_WHAT THE TASK REQUIRES_: When you reach the records, transcribe each one exactly.

━━━━

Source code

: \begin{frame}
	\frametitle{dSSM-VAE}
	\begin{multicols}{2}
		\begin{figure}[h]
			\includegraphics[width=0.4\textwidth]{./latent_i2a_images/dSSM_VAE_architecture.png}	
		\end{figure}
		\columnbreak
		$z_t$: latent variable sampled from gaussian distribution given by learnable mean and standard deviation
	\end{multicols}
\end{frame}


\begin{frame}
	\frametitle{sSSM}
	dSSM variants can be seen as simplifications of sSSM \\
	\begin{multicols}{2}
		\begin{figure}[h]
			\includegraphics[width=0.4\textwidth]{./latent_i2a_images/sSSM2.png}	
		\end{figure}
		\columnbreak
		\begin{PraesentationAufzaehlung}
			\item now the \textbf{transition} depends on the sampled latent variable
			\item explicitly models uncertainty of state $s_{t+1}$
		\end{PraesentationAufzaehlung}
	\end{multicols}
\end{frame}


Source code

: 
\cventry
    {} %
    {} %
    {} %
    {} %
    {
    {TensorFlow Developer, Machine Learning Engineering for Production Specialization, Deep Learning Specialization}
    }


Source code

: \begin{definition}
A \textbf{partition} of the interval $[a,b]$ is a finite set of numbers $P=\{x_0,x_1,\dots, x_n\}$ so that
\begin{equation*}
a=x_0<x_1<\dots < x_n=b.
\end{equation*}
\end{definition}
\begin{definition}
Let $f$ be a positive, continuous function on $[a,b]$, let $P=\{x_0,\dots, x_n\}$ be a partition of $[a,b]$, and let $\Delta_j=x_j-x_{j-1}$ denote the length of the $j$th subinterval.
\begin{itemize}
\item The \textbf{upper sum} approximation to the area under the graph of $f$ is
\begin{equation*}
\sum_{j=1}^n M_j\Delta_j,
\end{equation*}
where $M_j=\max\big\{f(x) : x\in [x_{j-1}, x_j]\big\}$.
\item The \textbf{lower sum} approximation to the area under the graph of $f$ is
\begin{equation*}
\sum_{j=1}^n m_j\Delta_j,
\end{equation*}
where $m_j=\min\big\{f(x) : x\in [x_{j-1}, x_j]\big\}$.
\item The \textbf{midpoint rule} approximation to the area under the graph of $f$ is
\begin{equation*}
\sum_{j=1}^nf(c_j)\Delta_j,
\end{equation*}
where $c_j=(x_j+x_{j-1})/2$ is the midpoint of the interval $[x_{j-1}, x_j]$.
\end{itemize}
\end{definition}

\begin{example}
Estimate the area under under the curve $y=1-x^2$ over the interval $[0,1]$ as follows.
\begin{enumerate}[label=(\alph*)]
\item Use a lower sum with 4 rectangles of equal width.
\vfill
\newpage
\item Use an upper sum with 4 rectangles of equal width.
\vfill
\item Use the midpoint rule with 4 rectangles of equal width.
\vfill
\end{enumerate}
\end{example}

━━━━

_ANSWER SPACE_:
Source code

: \begin{frame}
	\frametitle{dSSM-VAE}
	\begin{multicols}{2}
		\begin{figure}[h]
			\includegraphics[width=0.4\textwidth]{./latent_i2a_images/dSSM_VAE_architecture.png}	
		\end{figure}
		\columnbreak
		$z_t$: latent variable sampled from gaussian distribution given by learnable mean and standard deviation
	\end{multicols}
\end{frame}


\begin{frame}
	\frametitle{sSSM}
	dSSM variants can be seen as simplifications of sSSM \\
	\begin{multicols}{2}
		\begin{figure}[h]
			\includegraphics[width=0.4\textwidth]{./latent_i2a_images/sSSM2.png}	
		\end{figure}
		\columnbreak
		\begin{PraesentationAufzaehlung}
			\item now the \textbf{transition} depends on the sampled latent variable
			\item explicitly models uncertainty of state $s_{t+1}$
		\end{PraesentationAufzaehlung}
	\end{multicols}
\end{frame}


Source code

: 
\cventry
    {} %
    {} %
    {} %
    {} %
    {
    {TensorFlow Developer, Machine Learning Engineering for Production Specialization, Deep Learning Specialization}
    }


Source code

: \begin{definition}
A \textbf{partition} of the interval $[a,b]$ is a finite set of numbers $P=\{x_0,x_1,\dots, x_n\}$ so that
\begin{equation*}
a=x_0<x_1<\dots < x_n=b.
\end{equation*}
\end{definition}
\begin{definition}
Let $f$ be a positive, continuous function on $[a,b]$, let $P=\{x_0,\dots, x_n\}$ be a partition of $[a,b]$, and let $\Delta_j=x_j-x_{j-1}$ denote the length of the $j$th subinterval.
\begin{itemize}
\item The \textbf{upper sum} approximation to the area under the graph of $f$ is
\begin{equation*}
\sum_{j=1}^n M_j\Delta_j,
\end{equation*}
where $M_j=\max\big\{f(x) : x\in [x_{j-1}, x_j]\big\}$.
\item The \textbf{lower sum} approximation to the area under the graph of $f$ is
\begin{equation*}
\sum_{j=1}^n m_j\Delta_j,
\end{equation*}
where $m_j=\min\big\{f(x) : x\in [x_{j-1}, x_j]\big\}$.
\item The \textbf{midpoint rule} approximation to the area under the graph of $f$ is
\begin{equation*}
\sum_{j=1}^nf(c_j)\Delta_j,
\end{equation*}
where $c_j=(x_j+x_{j-1})/2$ is the midpoint of the interval $[x_{j-1}, x_j]$.
\end{itemize}
\end{definition}

\begin{example}
Estimate the area under under the curve $y=1-x^2$ over the interval $[0,1]$ as follows.
\begin{enumerate}[label=(\alph*)]
\item Use a lower sum with 4 rectangles of equal width.
\vfill
\newpage
\item Use an upper sum with 4 rectangles of equal width.
\vfill
\item Use the midpoint rule with 4 rectangles of equal width.
\vfill
\end{enumerate}
\end{example}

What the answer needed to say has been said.